Updated at 12:50 p.m., Wednesday, April 11, 2007
VA opposes giving WWII Filipino veterans full benefits
By DENNIS CAMIRE
Gannett News Service
Ronald R. Aument, deputy under secretary of the Department of Veterans Affairs, told the Senate Veterans Affairs Committee paying even a portion of those benefits would cost at least $4 billion over a decade.
In addition, veterans who live in the Philippines and receive full benefits would have a much higher standard of living compared with the rest of country's population, Aument said.
"VA benefits paid to beneficiaries living in the United States, such as U.S. veterans, do not enable those beneficiaries to live higher than the general U.S. population," he said. "We do not support the bill because it would disproportionately favor Filipino veterans over U.S. veterans."
The nonpartisan Congressional Budget Office has said providing full benefits for Filipino veterans would cost about $1 billion over 10 years.

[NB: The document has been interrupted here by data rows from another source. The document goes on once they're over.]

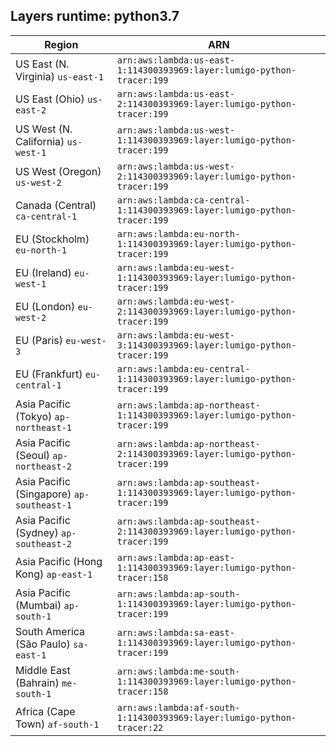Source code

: Layers runtime: python3.7
----
| Region | ARN |
| --- | --- |
|US East (N. Virginia)  `us-east-1`|`arn:aws:lambda:us-east-1:114300393969:layer:lumigo-python-tracer:199`|
|US East (Ohio)  `us-east-2`|`arn:aws:lambda:us-east-2:114300393969:layer:lumigo-python-tracer:199`|
|US West (N. California)  `us-west-1`|`arn:aws:lambda:us-west-1:114300393969:layer:lumigo-python-tracer:199`|
|US West (Oregon)  `us-west-2`|`arn:aws:lambda:us-west-2:114300393969:layer:lumigo-python-tracer:199`|
|Canada (Central)  `ca-central-1`|`arn:aws:lambda:ca-central-1:114300393969:layer:lumigo-python-tracer:199`|
|EU (Stockholm)  `eu-north-1`|`arn:aws:lambda:eu-north-1:114300393969:layer:lumigo-python-tracer:199`|
|EU (Ireland)  `eu-west-1`|`arn:aws:lambda:eu-west-1:114300393969:layer:lumigo-python-tracer:199`|
|EU (London)  `eu-west-2`|`arn:aws:lambda:eu-west-2:114300393969:layer:lumigo-python-tracer:199`|
|EU (Paris)  `eu-west-3`|`arn:aws:lambda:eu-west-3:114300393969:layer:lumigo-python-tracer:199`|
|EU (Frankfurt)  `eu-central-1`|`arn:aws:lambda:eu-central-1:114300393969:layer:lumigo-python-tracer:199`|
|Asia Pacific (Tokyo)  `ap-northeast-1`|`arn:aws:lambda:ap-northeast-1:114300393969:layer:lumigo-python-tracer:199`|
|Asia Pacific (Seoul)  `ap-northeast-2`|`arn:aws:lambda:ap-northeast-2:114300393969:layer:lumigo-python-tracer:199`|
|Asia Pacific (Singapore)  `ap-southeast-1`|`arn:aws:lambda:ap-southeast-1:114300393969:layer:lumigo-python-tracer:199`|
|Asia Pacific (Sydney)  `ap-southeast-2`|`arn:aws:lambda:ap-southeast-2:114300393969:layer:lumigo-python-tracer:199`|
|Asia Pacific (Hong Kong)  `ap-east-1`|`arn:aws:lambda:ap-east-1:114300393969:layer:lumigo-python-tracer:158`|
|Asia Pacific (Mumbai)  `ap-south-1`|`arn:aws:lambda:ap-south-1:114300393969:layer:lumigo-python-tracer:199`|
|South America (São Paulo)  `sa-east-1`|`arn:aws:lambda:sa-east-1:114300393969:layer:lumigo-python-tracer:199`|
|Middle East (Bahrain)  `me-south-1`|`arn:aws:lambda:me-south-1:114300393969:layer:lumigo-python-tracer:158`|
|Africa (Cape Town)  `af-south-1`|`arn:aws:lambda:af-south-1:114300393969:layer:lumigo-python-tracer:22`|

Filipino veterans, who laid a wreath Tuesday at the National World War II Memorial in Washington, told the VA committee about their wartime experiences and struggle to get benefits they believe they are owed.
"We served with honor and loyalty," said Benito Valdez, 83, of Seattle. "Today 63 years later that loyalty and sense of duty has not faded away. Many of us aging Filipino war veterans believe that it is our American allies who have forgotten us."
Sen. Dan Akaka, the Hawai'i Democrat who chairs the Senate panel, said the Filipinos deserve the benefits they were promised when they fought alongside U.S. soldiers. Denial "means they are not officially acknowledged by the United States government as true veterans," Akaka said.
Sen. Larry Craig of Idaho, the top Republican on the committee, said he supports giving Filipinos full benefits but added he's worried about the cost and the standard-of-living issues.
"The same benefit paid to veterans in the Philippines would provide income that is almost four times the average household income in that country," he said.
Art Caleda of Waipahu, a former Filipino intelligence officer, said Congress in 1946 "unceremoniously stripped our well-earned honor and highly deserved benefits."
"Justice delayed is justice denied," said Caleda, 83, who was wounded in 1944 while helping rescue a downed U.S. pilot.
A LITTLE BIT OF HISTORY
About 200,000 Filipinos were drafted into the U.S. Army in 1941. Many fought at Corregidor and Bataan and later became part of guerrilla units organized by the U.S. military in the islands' mountainous jungles.
They tied down Japanese forces, preventing them from being deployed elsewhere.
In 1946, Congress stripped thousands of the Filipino fighters of their eligibility for full veterans' benefits to save money.
Since 1992, the Filipino veterans have sought full benefits such as pensions for low-income veterans over 65 almost $11,000 a year for single veterans disability compensation, full health care coverage and survivors' compensation.
Most of the estimated 20,000 Filipino veterans still living are in their 80s and 90s.